AIM OF THE EXERCISE:
Nothing but an exact reproduction of the records, pictures excluded, should be returned.

(RECORDS PROVIDED)

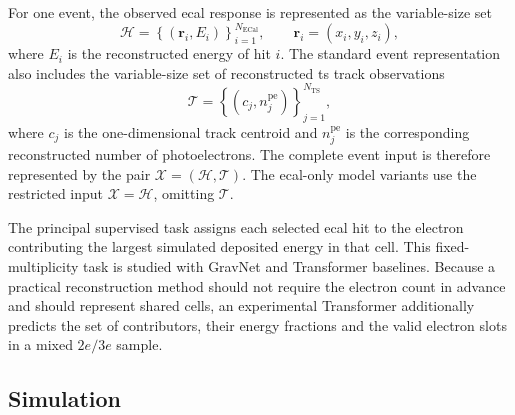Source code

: For one event, the observed \gls{ecal} response is represented as the
variable-size set
\begin{equation}
    \mathcal{H} =
    \left\{
    \left(\boldsymbol{r}_i,E_i\right)
    \right\}_{i=1}^{N_{\mathrm{ECal}}},
    \qquad
    \boldsymbol{r}_i=(x_i,y_i,z_i),
\end{equation}
where \(E_i\) is the reconstructed energy of hit \(i\). The standard event
representation also includes the variable-size set of
reconstructed \gls{ts} track observations
\begin{equation}
    \mathcal{T} =
    \left\{
    \left(c_j,n^{\mathrm{pe}}_j\right)
    \right\}_{j=1}^{N_{\mathrm{TS}}},
\end{equation}
where \(c_j\) is the one-dimensional track centroid and
\(n^{\mathrm{pe}}_j\) is the corresponding reconstructed number of
photoelectrons. The complete event input is therefore represented by the pair
\(\mathcal{X}=(\mathcal{H},\mathcal{T})\). The \gls{ecal}-only model variants
use the restricted input \(\mathcal{X}=\mathcal{H}\), omitting
    \(\mathcal{T}\).

The principal supervised task assigns each selected \gls{ecal} hit to the
electron contributing the largest simulated deposited energy in that cell.
This fixed-multiplicity task is studied with GravNet and Transformer baselines.
Because a practical reconstruction method should not require the electron
count in advance and should represent shared cells, an experimental
Transformer additionally predicts the set of contributors, their energy
fractions and the valid electron slots in a mixed \(2e/3e\) sample.

\subsection{Simulation}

(End RECORDS PROVIDED)

FINISHED TASK:
Source code

: For one event, the observed \gls{ecal} response is represented as the
variable-size set
\begin{equation}
    \mathcal{H} =
    \left\{
    \left(\boldsymbol{r}_i,E_i\right)
    \right\}_{i=1}^{N_{\mathrm{ECal}}},
    \qquad
    \boldsymbol{r}_i=(x_i,y_i,z_i),
\end{equation}
where \(E_i\) is the reconstructed energy of hit \(i\). The standard event
representation also includes the variable-size set of
reconstructed \gls{ts} track observations
\begin{equation}
    \mathcal{T} =
    \left\{
    \left(c_j,n^{\mathrm{pe}}_j\right)
    \right\}_{j=1}^{N_{\mathrm{TS}}},
\end{equation}
where \(c_j\) is the one-dimensional track centroid and
\(n^{\mathrm{pe}}_j\) is the corresponding reconstructed number of
photoelectrons. The complete event input is therefore represented by the pair
\(\mathcal{X}=(\mathcal{H},\mathcal{T})\). The \gls{ecal}-only model variants
use the restricted input \(\mathcal{X}=\mathcal{H}\), omitting
    \(\mathcal{T}\).

The principal supervised task assigns each selected \gls{ecal} hit to the
electron contributing the largest simulated deposited energy in that cell.
This fixed-multiplicity task is studied with GravNet and Transformer baselines.
Because a practical reconstruction method should not require the electron
count in advance and should represent shared cells, an experimental
Transformer additionally predicts the set of contributors, their energy
fractions and the valid electron slots in a mixed \(2e/3e\) sample.

\subsection{Simulation}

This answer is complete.